Goldman: The Americans with Disabilities Act prohibits you from discriminating in employment and promotion based on somebody’s disability status. However, even though there is this antidiscrimination law, there is very little in that law that restricts your access to health information. The law allows you to have access to information and even allows you in certain circumstances to make decisions about a person’s suitability for some jobs on the basis of an employee’s physical condition.
Tang: You cannot make a hiring decision on the basis of an individual’s health information. After making the hiring decision, you can ask about health conditions relevant to a person’s job requirements, and if the information reveals that the employee would endanger the health of others, you can probably terminate that person or change that person’s job function so that it doesn’t endanger the health of others.
Schwartz: I think that this discussion raises another point that you have made. We have an unusual system for financing and paying for health care in this country–namely, we have third-party payments. Employers typically pay for their employees’ health insurance, so they have a great incentive to seek out people whom they think will have less expensive health care needs.
Audience: Professor Goldman, under what circumstances should researchers have access to identifiable records that are not going to be used for individual treatment decisions? You said that organizations should use an objective and balanced process in making this decision, but I don’t know what that means.
Goldman: One critical requirement is that the individual be notified that this information has been requested and that the individual give informed consent. Another important step is to provide data with a person’s name only when that is absolutely necessary.
Tang: In the paper world, it is logistically almost impossible to remove identifiers when information is shared. With electronic records, it is easy to remove identifiers or to encrypt the identifiers, which makes it possible to track an individual over time without revealing the identity of the person.
Audience: How does this relate to medical liability?

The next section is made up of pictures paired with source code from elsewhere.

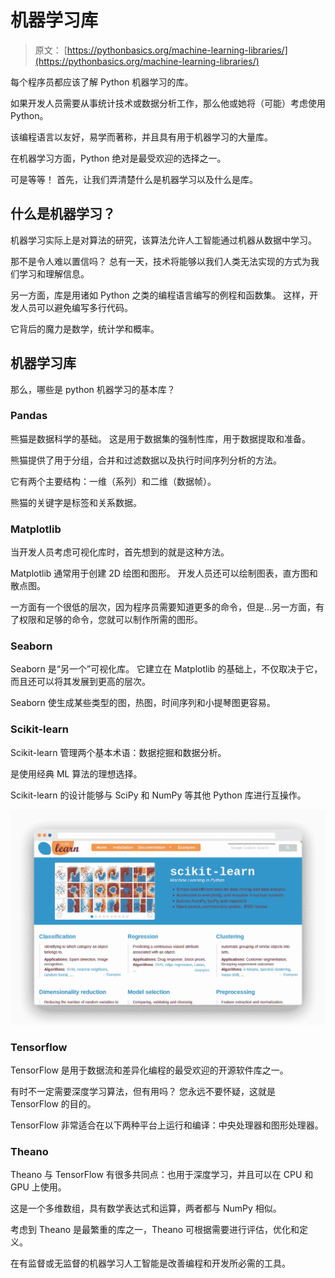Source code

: # 机器学习库

> 原文： [https://pythonbasics.org/machine-learning-libraries/](https://pythonbasics.org/machine-learning-libraries/)

每个程序员都应该了解 Python 机器学习的库。

如果开发人员需要从事统计技术或数据分析工作，那么他或她将（可能）考虑使用 Python。

该编程语言以友好，易学而著称，并且具有用于机器学习的大量库。

在机器学习方面，Python 绝对是最受欢迎的选择之一。



可是等等！ 首先，让我们弄清楚什么是机器学习以及什么是库。

## 什么是机器学习？

机器学习实际上是对算法的研究，该算法允许人工智能通过机器从数据中学习。

那不是令人难以置信吗？ 总有一天，技术将能够以我们人类无法实现的方式为我们学习和理解信息。

另一方面，库是用诸如 Python 之类的编程语言编写的例程和函数集。 这样，开发人员可以避免编写多行代码。

它背后的魔力是数学，统计学和概率。

## 机器学习库

那么，哪些是 python 机器学习的基本库？

### Pandas

熊猫是数据科学的基础。 这是用于数据集的强制性库，用于数据提取和准备。

熊猫提供了用于分组，合并和过滤数据以及执行时间序列分析的方法。

它有两个主要结构：一维（系列）和二维（数据帧）。

熊猫的关键字是标签和关系数据。

### Matplotlib

当开发人员考虑可视化库时，首先想到的就是这种方法。

Matplotlib 通常用于创建 2D 绘图和图形。 开发人员还可以绘制图表，直方图和散点图。

一方面有一个很低的层次，因为程序员需要知道更多的命令，但是…另一方面，有了权限和足够的命令，您就可以制作所需的图形。

### Seaborn

Seaborn 是“另一个”可视化库。 它建立在 Matplotlib 的基础上，不仅取决于它，而且还可以将其发展到更高的层次。

Seaborn 使生成某些类型的图，热图，时间序列和小提琴图更容易。

### Scikit-learn

Scikit-learn 管理两个基本术语：数据挖掘和数据分析。

是使用经典 ML 算法的理想选择。

Scikit-learn 的设计能够与 SciPy 和 NumPy 等其他 Python 库进行互操作。

![sklearn, scikit-learn, a machine learning module for python](img/5d99d2bfbe94d99072e9460d40821ee1.jpg)

### Tensorflow

TensorFlow 是用于数据流和差异化编程的最受欢迎的开源软件库之一。

有时不一定需要深度学习算法，但有用吗？ 您永远不要怀疑，这就是 TensorFlow 的目的。

TensorFlow 非常适合在以下两种平台上运行和编译：中央处理器和图形处理器。

### Theano

Theano 与 TensorFlow 有很多共同点：也用于深度学习，并且可以在 CPU 和 GPU 上使用。

这是一个多维数组，具有数学表达式和运算，两者都与 NumPy 相似。

考虑到 Theano 是最繁重的库之一，Theano 可根据需要进行评估，优化和定义。

在有监督或无监督的机器学习人工智能是改善编程和开发所必需的工具。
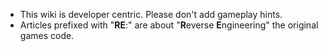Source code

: * This wiki is developer centric. Please don't add gameplay hints.
* Articles prefixed with "**RE**:" are about "**R**everse **E**ngineering" the original games code.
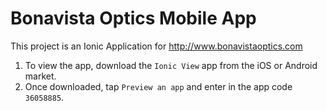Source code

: 
# Bonavista Optics Mobile App
This project is an Ionic Application for http://www.bonavistaoptics.com

1. To view the app, download the `Ionic View` app from the iOS or Android market. 
2. Once downloaded, tap `Preview an app` and enter in the app code `36058885`.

Goldman: Using Paul’s example, what if the person decides not to give the physician some information, and then something goes wrong because the physician acted without the benefit of that information? Some members of Congress have introduced legislation that would shield from liability a physician who had to treat a person without having access to full information.
Tang: I need to clear my name a little bit about this topic. I took a definitive position earlier in order to foster discussion, but I think that it is actually possible to create an electronic record of an encounter that is viewable only by me. Thus it can satisfy the patient’s request to shield certain information from access by others as well as satisfying my responsibility to document information used in making medical decisions. This method may not be solve all the problems, but it could help.
Audience: What are the laws on what the health care plan can do with medical information? If they find that you have a particularly expensive disease, can they just drop you? Are there any protections against that?
Schwartz: Federal law prevents employer-provided insurers or health plans from discriminating against individuals because of a medical condition. But if the health care insurer decides not to provide health care for a specific ailment such as breast cancer or Alzheimer’s disease, that is allowed because it applies to everyone in the plan. What they are not allowed to do is to single out an individual and say that we are not going to cover you for this condition.